_YOUR GOAL_. Copy all lines in the material holding the string "navigating".

_MATERIAL FOR THIS TASK_.
[Start of Attachment]

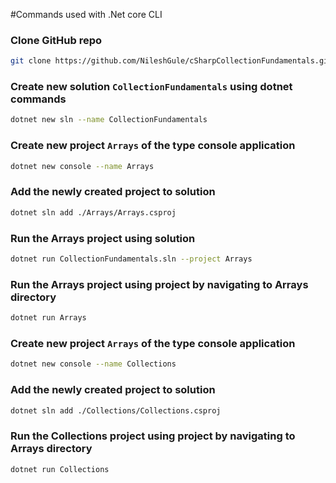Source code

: #Commands used with .Net core CLI

### Clone GitHub repo
```bash
git clone https://github.com/NileshGule/cSharpCollectionFundamentals.git cSharpCollectionFundamentals
```

### Create new solution `CollectionFundamentals` using dotnet commands
```bash
dotnet new sln --name CollectionFundamentals
```

### Create new project __`Arrays`__ of the type console application
```bash
dotnet new console --name Arrays
```

### Add the newly created project to solution
```bash
dotnet sln add ./Arrays/Arrays.csproj
```

### Run the Arrays project using solution
```bash
dotnet run CollectionFundamentals.sln --project Arrays
```

### Run the Arrays project using project by navigating to __Arrays__ directory
```bash
dotnet run Arrays
```

### Create new project __`Arrays`__ of the type console application
```bash
dotnet new console --name Collections
```

### Add the newly created project to solution
```bash
dotnet sln add ./Collections/Collections.csproj
```
### Run the Collections project using project by navigating to __Arrays__ directory
```bash
dotnet run Collections
```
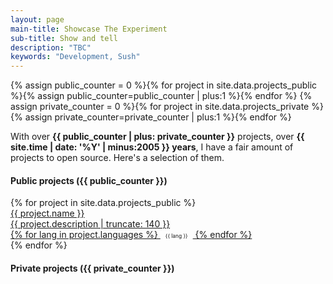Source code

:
 ```yaml
---
layout: page
main-title: Showcase The Experiment
sub-title: Show and tell
description: "TBC"
keywords: "Development, Sush"
---
```


{% assign public_counter = 0 %}{% for project in site.data.projects_public %}{% assign public_counter=public_counter | plus:1 %}{% endfor %}
{% assign private_counter = 0 %}{% for project in site.data.projects_private %}{% assign private_counter=private_counter | plus:1 %}{% endfor %}

With over **{{ public_counter | plus: private_counter }}** projects, over **{{ site.time | date: '%Y' | minus:2005 }} years**, I have a fair amount of projects to open source. Here's a selection of them.

#### Public projects ({{ public_counter }})

<div class="boxes flex">
	{% for project in site.data.projects_public %}
	<a href="{{ project.web_url }}" class="box" target="_blank">
		<div class="flex">
			<div class="p-main">
				<div class="p-box">{{ project.name }}</div>
				<div class="p-desc">{{ project.description | truncate: 140 }}</div>
				{% for lang in project.languages %}
					<span class="{{ lang | downcase }}" style="border-radius:1em;display:inline-block;padding:0 8px;font-size:.6em">{{ lang }}</span>
				{% endfor %}
			</div>
		</div>
	</a>
	{% endfor %}
</div>

#### Private projects ({{ private_counter }})

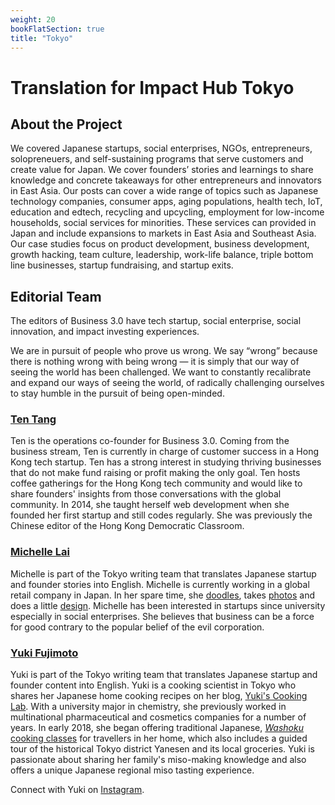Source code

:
 ```yaml
---
weight: 20
bookFlatSection: true
title: "Tokyo"
---
```


# Translation for Impact Hub Tokyo

## **About the Project**

We covered Japanese startups, social enterprises, NGOs, entrepreneurs, solopreneuers, and self-sustaining programs that serve customers and create value for Japan. We cover founders’ stories and learnings to share knowledge and concrete takeaways for other entrepreneurs and innovators in East Asia. Our posts can cover a wide range of topics such as Japanese technology companies, consumer apps, aging populations, health tech, IoT, education and edtech, recycling and upcycling, employment for low-income households, social services for minorities. These services can provided in Japan and include expansions to markets in East Asia and Southeast Asia. Our case studies focus on product development, business development, growth hacking, team culture, leadership, work-life balance, triple bottom line businesses, startup fundraising, and startup exits.

## **Editorial Team**


The editors of Business 3.0 have tech startup, social enterprise, social innovation, and impact investing experiences.

We are in pursuit of people who prove us wrong. We say “wrong” because there is nothing wrong with being wrong — it is simply that our way of seeing the world has been challenged. We want to constantly recalibrate and expand our ways of seeing the world, of radically challenging ourselves to stay humble in the pursuit of being open-minded.


### [Ten Tang](https://www.linkedin.com/in/ten-tang/)

Ten is the operations co-founder for Business 3.0\. Coming from the business stream, Ten is currently in charge of customer success in a Hong Kong tech startup. Ten has a strong interest in studying thriving businesses that do not make fund raising or profit making the only goal. Ten hosts coffee gatherings for the Hong Kong tech community and would like to share founders' insights from those conversations with the global community. In 2014, she taught herself web development when she founded her first startup and still codes regularly. She was previously the Chinese editor of the Hong Kong Democratic Classroom.

### [Michelle Lai](https://www.linkedin.com/in/michellelailai/)

Michelle is part of the Tokyo writing team that translates Japanese startup and founder stories into English. Michelle is currently working in a global retail company in Japan. In her spare time, she [doodles](http://michellelailai.deviantart.com/gallery/), takes [photos](https://www.flickr.com/photos/milalai/) and does a little [design](https://www.behance.net/michellelailai). Michelle has been interested in startups since university especially in social enterprises. She believes that business can be a force for good contrary to the popular belief of the evil corporation.

### [Yuki Fujimoto](https://www.instagram.com/yukis_cooking_lab/)

Yuki is part of the Tokyo writing team that translates Japanese startup and founder content into English. Yuki is a cooking scientist in Tokyo who shares her Japanese home cooking recipes on her blog, [Yuki's Cooking Lab](http://yukiscookinglab.com). With a university major in chemistry, she previously worked in multinational pharmaceutical and cosmetics companies for a number of years. In early 2018, she began offering traditional Japanese, [*Washoku* cooking classes](https://abnb.me/ElhVYhsEUL) for travellers in her home, which also includes a guided tour of the historical Tokyo district Yanesen and its local groceries. Yuki is passionate about sharing her family's miso-making knowledge and also offers a unique Japanese regional miso tasting experience.

Connect with Yuki on [Instagram](https://www.instagram.com/yukis_cooking_lab/).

[End of Attachment]

_TASK OUTPUT_.
### Run the Arrays project using project by navigating to __Arrays__ directory
### Run the Collections project using project by navigating to __Arrays__ directory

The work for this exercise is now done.